(Beginning of Records supplied)

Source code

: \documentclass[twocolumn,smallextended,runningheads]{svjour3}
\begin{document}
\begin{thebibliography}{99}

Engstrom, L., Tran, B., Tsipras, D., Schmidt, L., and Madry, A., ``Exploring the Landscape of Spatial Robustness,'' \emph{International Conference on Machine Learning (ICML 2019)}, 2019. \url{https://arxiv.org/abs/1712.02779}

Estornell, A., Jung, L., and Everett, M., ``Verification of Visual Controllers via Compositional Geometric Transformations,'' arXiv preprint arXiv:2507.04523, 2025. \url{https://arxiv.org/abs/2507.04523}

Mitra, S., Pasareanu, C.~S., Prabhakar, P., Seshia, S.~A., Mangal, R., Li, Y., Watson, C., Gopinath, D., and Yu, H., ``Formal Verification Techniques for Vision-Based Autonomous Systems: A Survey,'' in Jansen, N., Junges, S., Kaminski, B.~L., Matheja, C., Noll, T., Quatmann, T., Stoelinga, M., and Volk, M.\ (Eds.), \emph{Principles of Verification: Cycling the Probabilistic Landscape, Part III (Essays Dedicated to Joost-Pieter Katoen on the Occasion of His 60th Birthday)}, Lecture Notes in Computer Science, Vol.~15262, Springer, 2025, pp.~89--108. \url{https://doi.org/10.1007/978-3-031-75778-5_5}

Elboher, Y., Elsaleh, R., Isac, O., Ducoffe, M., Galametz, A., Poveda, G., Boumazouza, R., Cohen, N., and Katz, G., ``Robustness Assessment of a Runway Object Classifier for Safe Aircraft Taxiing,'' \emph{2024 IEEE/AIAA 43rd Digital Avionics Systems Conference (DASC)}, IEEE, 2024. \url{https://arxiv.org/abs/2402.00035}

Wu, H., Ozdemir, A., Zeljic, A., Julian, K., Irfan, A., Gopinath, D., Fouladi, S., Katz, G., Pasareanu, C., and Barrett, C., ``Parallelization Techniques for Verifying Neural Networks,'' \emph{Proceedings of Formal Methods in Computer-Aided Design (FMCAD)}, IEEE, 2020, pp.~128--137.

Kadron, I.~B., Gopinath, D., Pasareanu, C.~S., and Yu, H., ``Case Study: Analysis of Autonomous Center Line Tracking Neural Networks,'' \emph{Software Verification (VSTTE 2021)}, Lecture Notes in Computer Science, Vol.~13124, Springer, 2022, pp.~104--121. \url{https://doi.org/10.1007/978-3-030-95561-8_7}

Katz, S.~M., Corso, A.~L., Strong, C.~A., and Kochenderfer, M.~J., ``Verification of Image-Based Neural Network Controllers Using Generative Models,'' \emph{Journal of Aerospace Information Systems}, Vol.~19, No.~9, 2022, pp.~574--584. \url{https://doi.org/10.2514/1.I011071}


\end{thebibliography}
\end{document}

(End of Records supplied)

#### Exercise:
Of the lines in the data, report each one containing the string "Computer".

#### Response area:
Mitra, S., Pasareanu, C.~S., Prabhakar, P., Seshia, S.~A., Mangal, R., Li, Y., Watson, C., Gopinath, D., and Yu, H., ``Formal Verification Techniques for Vision-Based Autonomous Systems: A Survey,'' in Jansen, N., Junges, S., Kaminski, B.~L., Matheja, C., Noll, T., Quatmann, T., Stoelinga, M., and Volk, M.\ (Eds.), \emph{Principles of Verification: Cycling the Probabilistic Landscape, Part III (Essays Dedicated to Joost-Pieter Katoen on the Occasion of His 60th Birthday)}, Lecture Notes in Computer Science, Vol.~15262, Springer, 2025, pp.~89--108. \url{https://doi.org/10.1007/978-3-031-75778-5_5}
Wu, H., Ozdemir, A., Zeljic, A., Julian, K., Irfan, A., Gopinath, D., Fouladi, S., Katz, G., Pasareanu, C., and Barrett, C., ``Parallelization Techniques for Verifying Neural Networks,'' \emph{Proceedings of Formal Methods in Computer-Aided Design (FMCAD)}, IEEE, 2020, pp.~128--137.
Kadron, I.~B., Gopinath, D., Pasareanu, C.~S., and Yu, H., ``Case Study: Analysis of Autonomous Center Line Tracking Neural Networks,'' \emph{Software Verification (VSTTE 2021)}, Lecture Notes in Computer Science, Vol.~13124, Springer, 2022, pp.~104--121. \url{https://doi.org/10.1007/978-3-030-95561-8_7}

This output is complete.